### WHAT THIS TASK INVOLVES:
Keep the pictures out while you transcribe the listing below exactly.

### DATA PROVIDED:

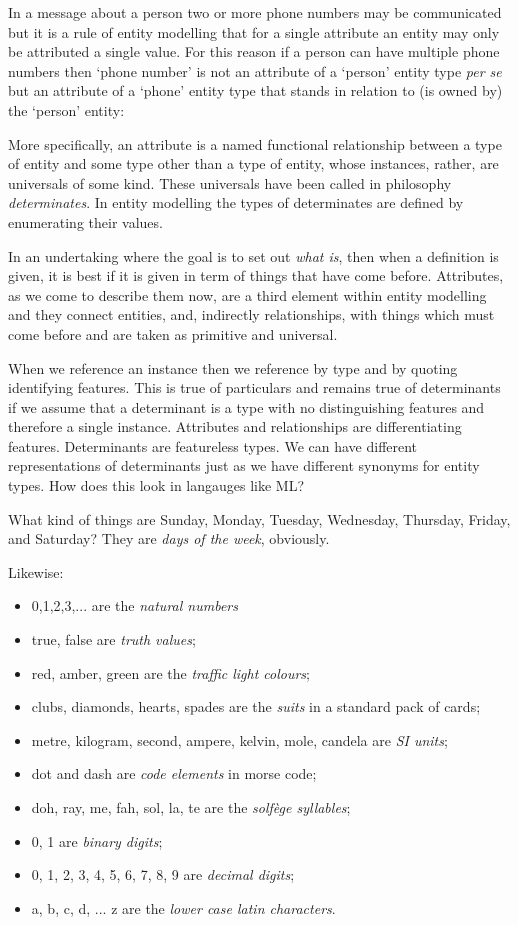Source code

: \mynote 
In a message about a person two or more phone numbers may be communicated
but it is a rule of entity modelling that for a single attribute an entity may only be attributed a single value. 
For this reason if a person can have multiple phone numbers then ‘phone number’ is 
not an attribute  of a ‘person’ entity type \textit{per se} but an attribute of a ‘phone’ entity type that 
stands in relation to (is owned by) the
‘person’ entity:



More specifically, an attribute is a named functional relationship between a type of entity and some type other than a type of entity, whose instances, rather, are universals of some kind. These universals have been called in philosophy \textit{determinates}. In entity modelling the types of determinates are defined by enumerating their values. 

\mynote
In an undertaking where the goal is to set out \textit{what is}, then when a definition is given, it is best if it is given in term of things that have come before.  Attributes, as we come to describe them now, are a third element within entity modelling and they connect entities, and, indirectly relationships, 
with things  which must come before and are taken as primitive and universal. 

\mynote 
When we reference an instance then we reference by type and by quoting identifying features.
\mynote 
This is true of particulars and remains true of determinants
if we assume that a determinant is a type with no distinguishing features and
therefore a single instance.
\mynote
Attributes and relationships are differentiating features. 
Determinants are featureless types. We can have different representations of
determinants just as we have different synonyms for entity types.
\mynote 
How does this look in langauges like ML?

\mynote 
 What kind of things are Sunday, Monday, Tuesday, Wednesday, Thursday, Friday, and Saturday? They are \textit{days of the week}, obviously.

Likewise:
\begin{itemize}
  \item 0,1,2,3,... are the \textit{natural numbers}
  \item true, false are \textit{truth values};
  \item red, amber, green are the \textit{traffic light colours};
  \item clubs, diamonds, hearts, spades are the \textit{suits} in a standard pack of cards;
  \item metre, kilogram, second, ampere, kelvin, mole, candela are \textit{SI units};
  \item dot and dash are \textit{code elements} in morse code;
  \item doh, ray, me, fah, sol, la, te are the \textit{solfège syllables};
  \item 0, 1 are \textit{binary digits};
  \item 0, 1, 2, 3, 4, 5, 6, 7, 8, 9 are \textit{decimal digits};
  \item a, b, c, d, ... z are the \textit{lower case latin characters}.
\end{itemize}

### PROBLEM SOLUTION:
Source code

: \mynote 
In a message about a person two or more phone numbers may be communicated
but it is a rule of entity modelling that for a single attribute an entity may only be attributed a single value. 
For this reason if a person can have multiple phone numbers then ‘phone number’ is 
not an attribute  of a ‘person’ entity type \textit{per se} but an attribute of a ‘phone’ entity type that 
stands in relation to (is owned by) the
‘person’ entity:



More specifically, an attribute is a named functional relationship between a type of entity and some type other than a type of entity, whose instances, rather, are universals of some kind. These universals have been called in philosophy \textit{determinates}. In entity modelling the types of determinates are defined by enumerating their values. 

\mynote
In an undertaking where the goal is to set out \textit{what is}, then when a definition is given, it is best if it is given in term of things that have come before.  Attributes, as we come to describe them now, are a third element within entity modelling and they connect entities, and, indirectly relationships, 
with things  which must come before and are taken as primitive and universal. 

\mynote 
When we reference an instance then we reference by type and by quoting identifying features.
\mynote 
This is true of particulars and remains true of determinants
if we assume that a determinant is a type with no distinguishing features and
therefore a single instance.
\mynote
Attributes and relationships are differentiating features. 
Determinants are featureless types. We can have different representations of
determinants just as we have different synonyms for entity types.
\mynote 
How does this look in langauges like ML?

\mynote 
 What kind of things are Sunday, Monday, Tuesday, Wednesday, Thursday, Friday, and Saturday? They are \textit{days of the week}, obviously.

Likewise:
\begin{itemize}
  \item 0,1,2,3,... are the \textit{natural numbers}
  \item true, false are \textit{truth values};
  \item red, amber, green are the \textit{traffic light colours};
  \item clubs, diamonds, hearts, spades are the \textit{suits} in a standard pack of cards;
  \item metre, kilogram, second, ampere, kelvin, mole, candela are \textit{SI units};
  \item dot and dash are \textit{code elements} in morse code;
  \item doh, ray, me, fah, sol, la, te are the \textit{solfège syllables};
  \item 0, 1 are \textit{binary digits};
  \item 0, 1, 2, 3, 4, 5, 6, 7, 8, 9 are \textit{decimal digits};
  \item a, b, c, d, ... z are the \textit{lower case latin characters}.
\end{itemize}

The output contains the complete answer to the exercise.